Jan 1, 2007
Failing Significantly

What if I say I have no idea why I'm doing what I'm doing?
 
Sartre presented it perfectly when he said that the problem of writers shouldn't be whether 300 people will be able to read their work, but what is going to happen if 300 people will be able to read their work.  So the question for me now becomes "What do I want my poems to do to my readers?"
 
A recent conversation about the poetry of Elizabeth Willis and Gertrude Stein brought up one direction poetry could take.  The seeming "meaninglessness" of their work opens itself up to become an experience of questions.  Willis creates beautiful poetry that doesn't offer explanations about its beauty, Stein attempts to defamiliarize language.  Some might even say Willis is like Stein sounding better.  For some poets, having "an experience of questions" brings people back to their humanity.  Poems that reveal only questions after questions are a gift to man's eternal quest for knowledge. 
 
I have to admit that I can appreciate such space intended for that kind of mental masturbation.  A final draft of a poem does, after all, offer a relatively significant amount of cranial orgasms.  However, I have to deal with the nagging suspicion that the likes of Willis, Stein, and to some extent Ann Lauterbach, will only be read by those who are poets themselves, just as Louis Zukofsky was called "a poet's poet's poet." 
 
On the opposite end of the spectrum lies the likes of Pablo Neruda, Billy Collins, and Sharon Olds--the "beginner-friendly" poets.  The casual language of Collins, the romance of pop Neruda, and the unparalleled eroticism of Olds make "beginners" feel comfortable about poetry.  Because of them, outsiders are lured into the seemingly happy and easy world of verse.  The challenge can then be found in encouraging the newbies to read more, learn more, and ask more.  And one of the directions this usually takes is that when the newbies mature in their sense of poetry, they seem to outgrow the "beginner-friendly" poets and move on to more "difficult" and less "accessible" poetry.
 
The two pseudo-groups may be polar opposites when it comes to accessibility, but what I find at the center of their work is the accomplishment of making their readers see--perhaps even unsee--boundaries, regardless of whether the reader is aware of it or not.  What can we consider as parenthetical qualities of something that can be classified under "poem?"  When does something begin to be a poem, and how far can it be taken?  When a piece can nudge the boundaries in a (good) way that catches attention and raises questions to foster discussion or even argument, it makes me want my poems to do something like that.
 
Something like that, but not exactly like that.  I don't want to write poems solely for poetry.

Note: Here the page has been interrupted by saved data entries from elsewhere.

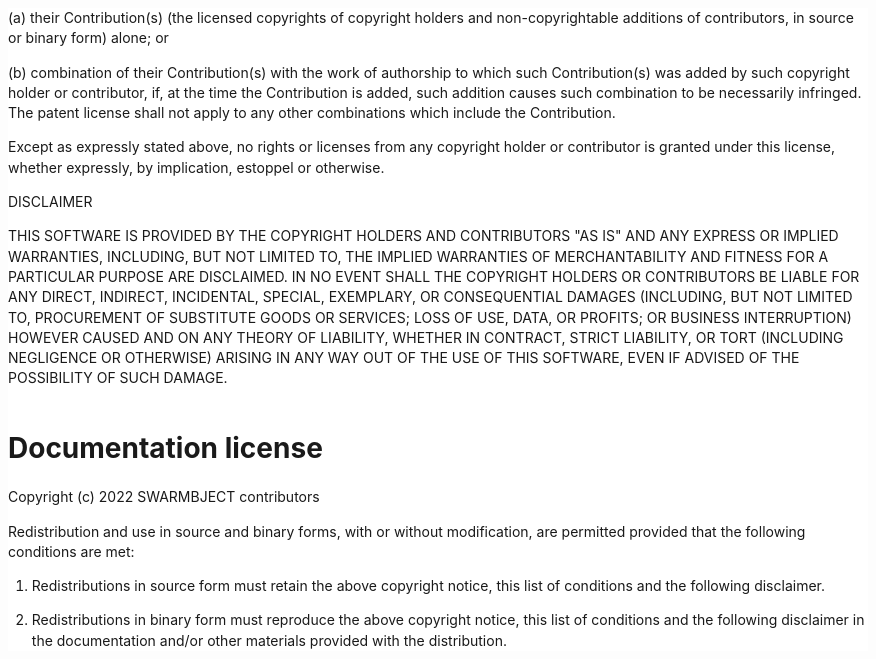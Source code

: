 (a) their Contribution(s) (the licensed
copyrights of copyright holders and
non-copyrightable additions of contributors,
in source or binary form) alone; or

(b) combination of their Contribution(s)
with the work of authorship to which such
Contribution(s) was added by such copyright
holder or contributor, if, at the time the
Contribution is added, such addition causes
such combination to be necessarily infringed.
The patent license shall not apply to any other
combinations which include the Contribution.

Except as expressly stated above, no rights or
licenses from any copyright holder or contributor
is granted under this license, whether expressly,
by implication, estoppel or otherwise.

DISCLAIMER

THIS SOFTWARE IS PROVIDED BY THE COPYRIGHT HOLDERS
AND CONTRIBUTORS "AS IS" AND ANY EXPRESS OR
IMPLIED WARRANTIES, INCLUDING, BUT NOT LIMITED TO,
THE IMPLIED WARRANTIES OF MERCHANTABILITY AND
FITNESS FOR A PARTICULAR PURPOSE ARE DISCLAIMED.
IN NO EVENT SHALL THE COPYRIGHT HOLDERS OR
CONTRIBUTORS BE LIABLE FOR ANY DIRECT, INDIRECT,
INCIDENTAL, SPECIAL, EXEMPLARY, OR CONSEQUENTIAL
DAMAGES (INCLUDING, BUT NOT LIMITED TO,
PROCUREMENT OF SUBSTITUTE GOODS OR SERVICES;
LOSS OF USE, DATA, OR PROFITS; OR BUSINESS
INTERRUPTION) HOWEVER CAUSED AND ON ANY THEORY OF
LIABILITY, WHETHER IN CONTRACT, STRICT LIABILITY,
OR TORT (INCLUDING NEGLIGENCE OR OTHERWISE)
ARISING IN ANY WAY OUT OF THE USE OF THIS
SOFTWARE, EVEN IF ADVISED OF THE POSSIBILITY OF
SUCH DAMAGE.

# Documentation license

Copyright (c) 2022 SWARMBJECT contributors

Redistribution and use in source and binary forms,
with or without modification, are permitted
provided that the following conditions are met:

1. Redistributions in source form must
retain the above copyright notice, this list
of conditions and the following disclaimer.

2. Redistributions in binary form must
reproduce the above copyright notice,
this list of conditions and the following 
disclaimer in the documentation and/or other 
materials provided with the distribution.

Maybe it's a given, aside from romantic, so maybe I shouldn't say it.  I know that if I were looking for a way to spark some kind of social change, writing poems may not be the best agent for it.  We already know that poetry doesn't have a lot of readership, especially locally.  (Although we hear of a lot of people who you know, just wrote this poem five minutes ago because they were like, really sad then.)  And even if I am somehow able to write one thing with a bit of social significance, because I can fall under a certain label, my work will probably be dismissed by most activist groups.  Add to that the fact that I'm not a big fan of poetry awards nor am I in a rush to get published, then it will not be a bad assumption to say that my poems will never bring about world peace.
 
So if I don't think that my poems will ever be able to do what I want them to do, why do I write?  I think it's because I believe that if you want someone to realize that pigs can't fly, saying it to them outright is not the best thing to do.  Instead, you throw a wild boar at him and make sure the beast lands on his head.  The reason poetry has so much strength is that it makes you come to your own conclusions, while making you think that it's your own conclusion. 
 
And so, if I will never produce anything of significance, I wouldn't have much regret if I wasted my whole life trying to accomplish something worthwhile.  After all, my attempts at poetry might prove to be my best failures.